Les pupilles de Lorik se sont écarquillés. Ses lèvres frémissent. L’homme est au bord des larmes. Un long silence consume la Russtik sur le bord du canapé.
— Ils vont me le déchiqueter… balbutie-t-il en regardant dehors. Si c’est pas déjà fait. C’est son ami. Enfin, c’est ce qu’il croit. Mon fils, il est… Putain ! y’a des jours j’aimerais que ce soit le dernier des abrutis, mais c’est pas le cas. Mais c’est aussi un grand sentimental, dessous. Je le sais. J’ai fait de mon mieux, pourtant. Je voulais… je voulais qu’il réussisse, qu’il ait une bonne place pour pas avoir à faire de sales trucs, comme moi. Il est vachement bon à l’école. On dirait pas comme ça. Il aurait pu passer les concours et tout… Mais voilà, qu’est-il s’emmerde puisque tout est signé d’avance, franchement ?

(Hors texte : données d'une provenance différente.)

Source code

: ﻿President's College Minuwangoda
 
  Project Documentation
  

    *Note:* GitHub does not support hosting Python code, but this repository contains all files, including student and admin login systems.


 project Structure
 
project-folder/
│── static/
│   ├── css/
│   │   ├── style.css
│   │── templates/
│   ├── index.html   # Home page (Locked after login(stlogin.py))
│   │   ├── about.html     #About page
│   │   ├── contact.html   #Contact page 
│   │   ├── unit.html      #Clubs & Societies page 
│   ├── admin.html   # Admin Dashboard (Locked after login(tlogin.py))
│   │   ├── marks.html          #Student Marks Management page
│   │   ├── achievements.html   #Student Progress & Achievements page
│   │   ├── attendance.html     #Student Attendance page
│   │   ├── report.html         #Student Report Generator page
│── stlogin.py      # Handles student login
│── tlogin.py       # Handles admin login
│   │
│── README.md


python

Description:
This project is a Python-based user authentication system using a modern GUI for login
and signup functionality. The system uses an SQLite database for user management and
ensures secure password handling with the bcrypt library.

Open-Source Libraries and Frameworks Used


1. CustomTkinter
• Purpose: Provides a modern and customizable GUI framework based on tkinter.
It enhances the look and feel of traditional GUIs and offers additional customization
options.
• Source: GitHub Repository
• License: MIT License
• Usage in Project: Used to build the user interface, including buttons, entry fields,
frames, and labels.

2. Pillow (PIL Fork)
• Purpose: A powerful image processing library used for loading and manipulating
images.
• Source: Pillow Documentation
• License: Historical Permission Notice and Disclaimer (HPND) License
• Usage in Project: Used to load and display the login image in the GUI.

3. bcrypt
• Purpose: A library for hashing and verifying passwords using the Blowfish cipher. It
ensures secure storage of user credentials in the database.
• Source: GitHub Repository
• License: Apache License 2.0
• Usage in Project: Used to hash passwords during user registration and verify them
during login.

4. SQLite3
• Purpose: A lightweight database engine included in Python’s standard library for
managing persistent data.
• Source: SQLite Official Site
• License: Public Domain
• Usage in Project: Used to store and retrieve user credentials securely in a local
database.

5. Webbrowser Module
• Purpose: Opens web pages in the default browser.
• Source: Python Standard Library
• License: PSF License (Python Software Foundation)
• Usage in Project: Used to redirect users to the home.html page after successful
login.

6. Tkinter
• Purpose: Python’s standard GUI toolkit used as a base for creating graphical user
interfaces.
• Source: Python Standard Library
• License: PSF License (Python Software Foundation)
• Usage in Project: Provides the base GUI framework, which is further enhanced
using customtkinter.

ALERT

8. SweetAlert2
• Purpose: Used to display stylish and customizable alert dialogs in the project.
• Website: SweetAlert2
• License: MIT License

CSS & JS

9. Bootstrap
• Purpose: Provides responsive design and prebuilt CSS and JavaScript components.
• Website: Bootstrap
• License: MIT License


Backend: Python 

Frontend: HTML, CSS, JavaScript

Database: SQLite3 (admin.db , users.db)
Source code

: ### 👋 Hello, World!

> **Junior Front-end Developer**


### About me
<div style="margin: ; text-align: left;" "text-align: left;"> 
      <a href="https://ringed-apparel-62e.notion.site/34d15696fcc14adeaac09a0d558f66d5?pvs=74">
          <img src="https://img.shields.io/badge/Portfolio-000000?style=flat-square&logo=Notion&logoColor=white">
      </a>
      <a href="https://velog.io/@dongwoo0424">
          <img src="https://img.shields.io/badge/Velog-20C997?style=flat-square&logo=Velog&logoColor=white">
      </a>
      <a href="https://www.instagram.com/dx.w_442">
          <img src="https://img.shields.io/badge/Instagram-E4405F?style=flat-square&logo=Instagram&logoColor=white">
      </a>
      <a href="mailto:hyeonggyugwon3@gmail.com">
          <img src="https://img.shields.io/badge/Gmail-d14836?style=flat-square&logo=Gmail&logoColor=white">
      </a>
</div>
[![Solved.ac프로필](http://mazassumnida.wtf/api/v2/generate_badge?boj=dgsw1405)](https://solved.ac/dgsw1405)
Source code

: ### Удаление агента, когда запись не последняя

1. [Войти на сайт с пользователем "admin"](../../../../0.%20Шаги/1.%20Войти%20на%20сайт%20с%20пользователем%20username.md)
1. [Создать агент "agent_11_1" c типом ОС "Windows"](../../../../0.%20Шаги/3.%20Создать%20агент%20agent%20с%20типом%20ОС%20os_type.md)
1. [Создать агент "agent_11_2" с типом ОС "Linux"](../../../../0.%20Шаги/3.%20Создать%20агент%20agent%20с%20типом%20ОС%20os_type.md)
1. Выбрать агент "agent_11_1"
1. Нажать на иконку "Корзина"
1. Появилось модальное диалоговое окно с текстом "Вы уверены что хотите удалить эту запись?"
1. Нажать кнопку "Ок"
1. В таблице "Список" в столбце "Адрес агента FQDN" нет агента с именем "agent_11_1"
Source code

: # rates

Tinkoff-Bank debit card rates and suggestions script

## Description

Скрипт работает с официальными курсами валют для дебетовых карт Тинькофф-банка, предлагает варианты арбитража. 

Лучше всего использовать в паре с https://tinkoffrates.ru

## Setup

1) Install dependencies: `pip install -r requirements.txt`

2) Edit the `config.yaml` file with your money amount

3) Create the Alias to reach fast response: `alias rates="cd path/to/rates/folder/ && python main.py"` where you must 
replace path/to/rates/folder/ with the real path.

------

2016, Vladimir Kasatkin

Le flot de paroles dévale comme les larmes. Lorik s’est affaissé et grimace de douleur. Jabez sait qu’il le tient par la corde sensible. Il laisse les mots se tarir d’eux-mêmes. Ça lui fait toujours bizarre de voir ces types si durs et confiants se recroqueviller d’un coup quand ils sont acculés.
— Elle m’a bouffé le bras, poursuit-t-il. Elle l’a chevillé à son propre gamin. Enfin… cette… Je sais même pas si c’est une vraie femme, putain ! Mais son gosse, enfin c’est pour dire hein, c’est le même qu’elle. Exactement le même. Il va en faire de la charpie. Lui et l’autre, bordel ! je sais même plus combien ils sont ! Comme cette petite frankée…
Jabez a perdu le compte mais cette mention clignote dans un coin de sa tête. Promettre l’impossible ne serait pas raisonnable, ni tenable. C’est le meilleur moyen de perdre un indic. Il tente pourtant :
— Bon, (il essaye de poser sa voix sans paraître trop paternaliste avec un type de deux fois son âge) écoute-moi : j’ai besoin que tu me donnes quelque chose à manger sur ce qu’il s’est passé à la Mèche ou au Run. Avec ça, on fait ce qu’il faut pour un accord en bonne et due forme. Ensuite, je m’occupe de voir si je peux trouver… Comment il s’appelle, ton fils ?
— Skënder.
— OK. J’y vais moi-même. Pour ce que ça vaut. Mais je ne peux pas te promettre que Skënder me suivra. On se comprend, Lorik ?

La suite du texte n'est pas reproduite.